Excerpted records:
____________________
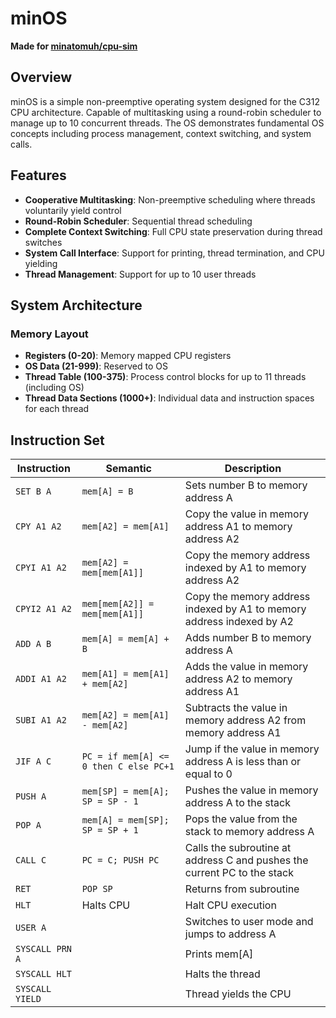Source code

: # minOS

**Made for [minatomuh/cpu-sim](https://github.com/minatomuh/cpu-sim)**

## Overview

minOS is a simple non-preemptive operating system designed for the C312 CPU architecture. Capable of multitasking using a round-robin scheduler to manage up to 10 concurrent threads. The OS demonstrates fundamental OS concepts including process management, context switching, and system calls.

## Features

- **Cooperative Multitasking**: Non-preemptive scheduling where threads voluntarily yield control
- **Round-Robin Scheduler**: Sequential thread scheduling
- **Complete Context Switching**: Full CPU state preservation during thread switches
- **System Call Interface**: Support for printing, thread termination, and CPU yielding
- **Thread Management**: Support for up to 10 user threads

## System Architecture

### Memory Layout
- **Registers (0-20)**: Memory mapped CPU registers
- **OS Data (21-999)**: Reserved to OS
- **Thread Table (100-375)**: Process control blocks for up to 11 threads (including OS)
- **Thread Data Sections (1000+)**: Individual data and instruction spaces for each thread

## Instruction Set

| Instruction | Semantic | Description |
|-------------|----------|-------------|
| `SET B A` | `mem[A] = B` | Sets number B to memory address A |
| `CPY A1 A2` | `mem[A2] = mem[A1]` | Copy the value in memory address A1 to memory address A2 |
| `CPYI A1 A2` | `mem[A2] = mem[mem[A1]]` | Copy the memory address indexed by A1 to memory address A2 |
| `CPYI2 A1 A2` | `mem[mem[A2]] = mem[mem[A1]]` | Copy the memory address indexed by A1 to memory address indexed by A2 |
| `ADD A B` | `mem[A] = mem[A] + B` | Adds number B to memory address A |
| `ADDI A1 A2` | `mem[A1] = mem[A1] + mem[A2]` | Adds the value in memory address A2 to memory address A1 |
| `SUBI A1 A2` | `mem[A2] = mem[A1] - mem[A2]` | Subtracts the value in memory address A2 from memory address A1 |
| `JIF A C` | `PC = if mem[A] <= 0 then C else PC+1` | Jump if the value in memory address A is less than or equal to 0 |
| `PUSH A` | `mem[SP] = mem[A]; SP = SP - 1` | Pushes the value in memory address A to the stack |
| `POP A` | `mem[A] = mem[SP]; SP = SP + 1` | Pops the value from the stack to memory address A |
| `CALL C` | `PC = C; PUSH PC` | Calls the subroutine at address C and pushes the current PC to the stack |
| `RET` | `POP SP` | Returns from subroutine |
| `HLT` | Halts CPU | Halt CPU execution |
| `USER A` | | Switches to user mode and jumps to address A |
| `SYSCALL PRN A` | | Prints mem[A] |
| `SYSCALL HLT` | | Halts the thread |
| `SYSCALL YIELD` | | Thread yields the CPU |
____________________
Instructions to follow:
The answer is to be the lines of the listing from the first through the one with "- **Thread Management**: Support", reproduced exactly, without any pictures.

Completed task:
Source code

: # minOS

**Made for [minatomuh/cpu-sim](https://github.com/minatomuh/cpu-sim)**

## Overview

minOS is a simple non-preemptive operating system designed for the C312 CPU architecture. Capable of multitasking using a round-robin scheduler to manage up to 10 concurrent threads. The OS demonstrates fundamental OS concepts including process management, context switching, and system calls.

## Features

- **Cooperative Multitasking**: Non-preemptive scheduling where threads voluntarily yield control
- **Round-Robin Scheduler**: Sequential thread scheduling
- **Complete Context Switching**: Full CPU state preservation during thread switches
- **System Call Interface**: Support for printing, thread termination, and CPU yielding
- **Thread Management**: Support for up to 10 user threads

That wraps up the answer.